We can expect further shocks to the Ukrainian business environment in 2017, with key initiatives including the new electricity law, amendments to taxation law, and the transformation of existing infrastructural monopolies. Deregulation of the economy should become more efficient and will simplify business practices in Ukraine. Unfortunately, past Ukrainian experience teaches us that intensions and implementation do not always match. Legal support is particularly necessary in times of change, as frequent and often inconsistent changes to Ukrainian law and related regulatory practices make business more difficult and legal advice more valuable. This is likely to be the case in the coming year.
Legal community must play key role
As well as helping businesses to navigate the fast-changing Ukrainian legislative and regulatory environment, in 2017 law firms and legal professionals will also continue to make a disproportionate contribution to the development of the new Ukraine. The legal services market will provide many of the professionals entering the three branches of the Ukrainian government, although this may not be at quite the same high levels as during the years immediately following the 2014 Revolution of Dignity. In 2017, the new structure of the Supreme Court will take shape on a competitive basis. For the first time, legal practitioners will have a unique chance to join the top ranks of the judiciary, thus theoretically re-establishing the legal and moral principles underpinning the practice of law in Ukraine for many years to come. Similar legal sector involvement will be evident as other government agencies seek to refresh personnel and implement reforms. This process has been ongoing since 2014 and has so far produced somewhat ambiguous results. Nevertheless, efforts to reform state structures will continue. The time for revolutionary romanticism has now given way to the primacy of professional pragmatism. This will be one of the main messages throughout the coming twelve months.
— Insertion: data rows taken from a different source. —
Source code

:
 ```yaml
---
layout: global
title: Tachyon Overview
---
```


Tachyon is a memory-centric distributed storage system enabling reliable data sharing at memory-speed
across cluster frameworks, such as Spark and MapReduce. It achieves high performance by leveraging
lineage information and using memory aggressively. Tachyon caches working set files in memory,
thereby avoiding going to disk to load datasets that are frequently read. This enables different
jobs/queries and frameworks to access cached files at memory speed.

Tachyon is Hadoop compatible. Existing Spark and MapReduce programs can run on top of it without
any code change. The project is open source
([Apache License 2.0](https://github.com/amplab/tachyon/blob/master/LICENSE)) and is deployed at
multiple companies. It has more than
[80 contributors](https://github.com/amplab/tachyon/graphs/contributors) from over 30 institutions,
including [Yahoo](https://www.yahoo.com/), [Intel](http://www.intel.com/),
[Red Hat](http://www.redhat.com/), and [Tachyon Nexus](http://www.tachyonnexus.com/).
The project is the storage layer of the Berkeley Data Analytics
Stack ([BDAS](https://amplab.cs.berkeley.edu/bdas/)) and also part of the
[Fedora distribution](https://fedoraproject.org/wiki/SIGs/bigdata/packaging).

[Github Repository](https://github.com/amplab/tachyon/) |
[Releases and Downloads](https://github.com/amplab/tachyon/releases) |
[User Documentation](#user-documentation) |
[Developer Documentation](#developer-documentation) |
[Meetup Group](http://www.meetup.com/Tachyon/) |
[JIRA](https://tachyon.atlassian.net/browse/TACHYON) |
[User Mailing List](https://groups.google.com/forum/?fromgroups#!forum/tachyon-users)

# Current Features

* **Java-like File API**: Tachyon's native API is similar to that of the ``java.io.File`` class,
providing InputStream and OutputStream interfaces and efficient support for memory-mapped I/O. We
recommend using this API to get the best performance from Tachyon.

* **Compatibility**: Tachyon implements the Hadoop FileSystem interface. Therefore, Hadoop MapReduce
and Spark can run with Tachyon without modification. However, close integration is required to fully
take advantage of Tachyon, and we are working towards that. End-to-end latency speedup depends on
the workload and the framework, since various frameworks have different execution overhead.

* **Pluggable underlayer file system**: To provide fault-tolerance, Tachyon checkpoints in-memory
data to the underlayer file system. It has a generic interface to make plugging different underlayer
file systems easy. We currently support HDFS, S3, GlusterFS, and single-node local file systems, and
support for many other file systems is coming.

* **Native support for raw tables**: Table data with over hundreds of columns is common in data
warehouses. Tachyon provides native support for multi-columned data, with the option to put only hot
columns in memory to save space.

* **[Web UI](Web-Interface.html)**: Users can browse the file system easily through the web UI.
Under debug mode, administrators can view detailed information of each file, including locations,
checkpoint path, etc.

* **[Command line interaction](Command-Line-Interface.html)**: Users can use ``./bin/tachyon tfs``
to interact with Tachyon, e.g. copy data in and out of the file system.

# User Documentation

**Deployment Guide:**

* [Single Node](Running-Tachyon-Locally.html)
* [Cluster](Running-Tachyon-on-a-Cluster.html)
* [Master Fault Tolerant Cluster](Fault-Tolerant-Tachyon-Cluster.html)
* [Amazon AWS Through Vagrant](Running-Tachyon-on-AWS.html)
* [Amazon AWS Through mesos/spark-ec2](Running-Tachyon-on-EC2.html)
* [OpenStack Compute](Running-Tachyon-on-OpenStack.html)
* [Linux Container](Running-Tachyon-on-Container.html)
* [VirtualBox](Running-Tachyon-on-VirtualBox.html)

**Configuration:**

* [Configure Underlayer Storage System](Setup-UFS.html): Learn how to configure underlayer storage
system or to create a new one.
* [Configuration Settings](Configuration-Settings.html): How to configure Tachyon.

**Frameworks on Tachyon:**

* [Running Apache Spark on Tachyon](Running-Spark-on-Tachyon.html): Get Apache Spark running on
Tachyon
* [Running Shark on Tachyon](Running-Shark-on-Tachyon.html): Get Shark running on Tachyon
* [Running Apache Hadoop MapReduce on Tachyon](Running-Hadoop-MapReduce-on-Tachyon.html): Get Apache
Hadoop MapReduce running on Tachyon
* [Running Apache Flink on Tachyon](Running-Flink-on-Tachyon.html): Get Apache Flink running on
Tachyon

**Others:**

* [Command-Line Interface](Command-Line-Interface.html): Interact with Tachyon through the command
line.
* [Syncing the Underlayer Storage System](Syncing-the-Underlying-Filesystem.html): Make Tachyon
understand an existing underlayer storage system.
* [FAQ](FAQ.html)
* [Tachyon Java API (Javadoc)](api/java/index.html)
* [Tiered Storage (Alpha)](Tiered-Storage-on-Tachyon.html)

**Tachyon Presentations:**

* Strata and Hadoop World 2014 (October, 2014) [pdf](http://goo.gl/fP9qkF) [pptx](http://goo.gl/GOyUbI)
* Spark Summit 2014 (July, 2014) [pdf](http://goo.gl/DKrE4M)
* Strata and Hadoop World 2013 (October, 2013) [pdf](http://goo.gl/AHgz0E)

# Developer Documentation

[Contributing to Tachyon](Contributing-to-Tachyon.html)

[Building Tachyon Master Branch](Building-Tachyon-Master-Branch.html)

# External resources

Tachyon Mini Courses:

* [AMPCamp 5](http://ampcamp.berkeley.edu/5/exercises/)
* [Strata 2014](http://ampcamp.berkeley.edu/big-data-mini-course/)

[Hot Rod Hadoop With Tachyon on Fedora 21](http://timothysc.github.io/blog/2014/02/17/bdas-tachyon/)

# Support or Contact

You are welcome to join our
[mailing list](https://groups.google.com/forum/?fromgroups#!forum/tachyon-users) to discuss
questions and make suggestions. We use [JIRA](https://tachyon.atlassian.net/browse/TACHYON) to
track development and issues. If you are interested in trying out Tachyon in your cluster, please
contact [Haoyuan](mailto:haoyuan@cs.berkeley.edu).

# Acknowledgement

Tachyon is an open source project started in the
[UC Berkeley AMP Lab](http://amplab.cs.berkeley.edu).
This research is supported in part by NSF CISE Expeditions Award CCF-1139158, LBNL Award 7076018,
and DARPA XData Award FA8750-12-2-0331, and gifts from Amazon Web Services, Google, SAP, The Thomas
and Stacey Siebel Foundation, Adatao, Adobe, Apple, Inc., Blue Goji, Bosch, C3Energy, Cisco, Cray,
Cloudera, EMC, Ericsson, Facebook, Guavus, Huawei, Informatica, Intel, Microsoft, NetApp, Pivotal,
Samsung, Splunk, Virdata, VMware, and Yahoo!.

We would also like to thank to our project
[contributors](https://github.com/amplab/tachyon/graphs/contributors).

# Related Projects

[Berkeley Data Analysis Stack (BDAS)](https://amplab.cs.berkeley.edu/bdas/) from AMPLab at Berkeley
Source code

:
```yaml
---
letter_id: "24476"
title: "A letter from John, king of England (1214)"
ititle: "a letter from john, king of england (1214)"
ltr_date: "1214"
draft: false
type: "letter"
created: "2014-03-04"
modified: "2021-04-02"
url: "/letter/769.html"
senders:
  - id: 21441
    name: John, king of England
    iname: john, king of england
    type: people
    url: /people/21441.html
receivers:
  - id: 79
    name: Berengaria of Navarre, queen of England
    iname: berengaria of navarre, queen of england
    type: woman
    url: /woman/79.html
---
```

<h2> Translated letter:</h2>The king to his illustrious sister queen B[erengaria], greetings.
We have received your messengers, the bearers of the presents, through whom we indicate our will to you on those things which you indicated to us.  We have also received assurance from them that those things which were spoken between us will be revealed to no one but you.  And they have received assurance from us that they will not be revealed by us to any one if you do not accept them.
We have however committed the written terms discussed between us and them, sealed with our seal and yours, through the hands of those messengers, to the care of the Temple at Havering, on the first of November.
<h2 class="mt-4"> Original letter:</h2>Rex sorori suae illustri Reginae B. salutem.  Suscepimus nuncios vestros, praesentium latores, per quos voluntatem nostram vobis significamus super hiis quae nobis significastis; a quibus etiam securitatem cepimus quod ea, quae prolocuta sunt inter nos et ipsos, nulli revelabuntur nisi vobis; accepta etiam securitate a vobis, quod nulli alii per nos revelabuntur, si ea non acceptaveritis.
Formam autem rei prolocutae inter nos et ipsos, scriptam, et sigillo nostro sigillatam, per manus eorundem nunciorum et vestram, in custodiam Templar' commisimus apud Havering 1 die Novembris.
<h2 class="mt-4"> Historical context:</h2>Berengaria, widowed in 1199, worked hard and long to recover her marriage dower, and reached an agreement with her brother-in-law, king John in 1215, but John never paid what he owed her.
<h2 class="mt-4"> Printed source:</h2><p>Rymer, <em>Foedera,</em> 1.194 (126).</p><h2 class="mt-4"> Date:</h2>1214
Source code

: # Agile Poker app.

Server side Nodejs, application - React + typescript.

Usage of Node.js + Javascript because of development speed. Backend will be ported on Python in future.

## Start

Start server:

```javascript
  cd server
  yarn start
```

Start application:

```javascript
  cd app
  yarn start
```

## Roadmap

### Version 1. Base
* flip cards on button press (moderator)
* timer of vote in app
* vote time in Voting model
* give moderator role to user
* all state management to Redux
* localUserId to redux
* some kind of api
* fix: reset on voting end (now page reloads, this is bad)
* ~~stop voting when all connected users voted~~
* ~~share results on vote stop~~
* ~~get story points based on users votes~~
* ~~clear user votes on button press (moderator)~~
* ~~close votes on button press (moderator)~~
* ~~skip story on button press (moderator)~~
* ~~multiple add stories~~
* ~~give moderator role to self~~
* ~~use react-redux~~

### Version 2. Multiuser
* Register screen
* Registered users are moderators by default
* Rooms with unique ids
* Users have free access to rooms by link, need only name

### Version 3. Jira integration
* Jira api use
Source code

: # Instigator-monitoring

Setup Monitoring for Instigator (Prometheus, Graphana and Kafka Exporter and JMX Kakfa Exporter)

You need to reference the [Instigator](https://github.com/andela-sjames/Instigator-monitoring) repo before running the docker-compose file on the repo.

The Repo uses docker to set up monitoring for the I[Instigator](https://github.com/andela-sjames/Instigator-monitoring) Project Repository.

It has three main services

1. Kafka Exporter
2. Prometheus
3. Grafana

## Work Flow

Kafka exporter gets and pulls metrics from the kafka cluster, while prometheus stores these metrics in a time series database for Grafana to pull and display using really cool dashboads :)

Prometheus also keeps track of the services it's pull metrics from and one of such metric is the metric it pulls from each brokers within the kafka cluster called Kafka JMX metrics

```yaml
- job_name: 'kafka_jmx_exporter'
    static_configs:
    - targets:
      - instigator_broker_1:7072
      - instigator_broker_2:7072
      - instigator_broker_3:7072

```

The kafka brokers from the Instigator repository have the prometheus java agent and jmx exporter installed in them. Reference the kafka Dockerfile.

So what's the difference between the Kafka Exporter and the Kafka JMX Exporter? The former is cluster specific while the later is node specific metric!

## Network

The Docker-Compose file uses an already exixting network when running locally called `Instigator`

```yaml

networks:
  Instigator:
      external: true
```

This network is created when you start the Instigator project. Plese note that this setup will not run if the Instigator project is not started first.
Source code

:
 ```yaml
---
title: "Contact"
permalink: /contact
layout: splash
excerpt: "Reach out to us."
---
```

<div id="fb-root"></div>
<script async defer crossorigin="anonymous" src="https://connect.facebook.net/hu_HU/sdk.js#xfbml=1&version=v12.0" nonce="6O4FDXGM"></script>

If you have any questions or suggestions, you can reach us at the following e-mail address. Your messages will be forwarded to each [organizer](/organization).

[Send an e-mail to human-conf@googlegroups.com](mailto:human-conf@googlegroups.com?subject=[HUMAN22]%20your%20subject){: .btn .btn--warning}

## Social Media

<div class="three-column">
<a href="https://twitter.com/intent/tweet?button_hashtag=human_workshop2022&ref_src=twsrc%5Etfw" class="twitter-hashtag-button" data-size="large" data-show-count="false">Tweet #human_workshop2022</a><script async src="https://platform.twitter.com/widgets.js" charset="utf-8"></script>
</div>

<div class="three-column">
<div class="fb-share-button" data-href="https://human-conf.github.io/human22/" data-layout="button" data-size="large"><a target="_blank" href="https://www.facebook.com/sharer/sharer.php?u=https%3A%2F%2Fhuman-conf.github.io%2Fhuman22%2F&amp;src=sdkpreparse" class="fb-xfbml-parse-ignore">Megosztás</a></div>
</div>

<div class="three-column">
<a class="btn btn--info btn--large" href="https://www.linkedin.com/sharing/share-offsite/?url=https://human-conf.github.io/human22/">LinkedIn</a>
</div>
Reform remains national priority
The speed and success of the reform program remains Ukraine’s 2017 priority. Far-reaching reforms must become the foundation stone for the broader transformation of Ukraine. The process has the potential to affect European integration while also improving the business environment and creating the right conditions for the rule of law. If this transformation is successful, it will inevitably attract the attention of the outside world. That will mean foreign investment, business development, a further strengthening of civil society, and general improvements in the standard of living.
Due to their professional knowledge, skills, and experience, the Ukrainian legal community has a special role to play in the process. We should view ourselves as the “last bastion” in the battle for Ukrainian reforms. The objective is simple yet challenging – to hold the reformist frontline for as long as necessary before launching a final victorious offensive to establish credible rule of law for all. We must not allow the disappointments and frustrations of the past few years to undermine our will to help facilitate improvements and support the development of the country. The coming year will be another pivotal twelve months in Ukrainian history. Members of the country’s legal profession have a crucial role to play.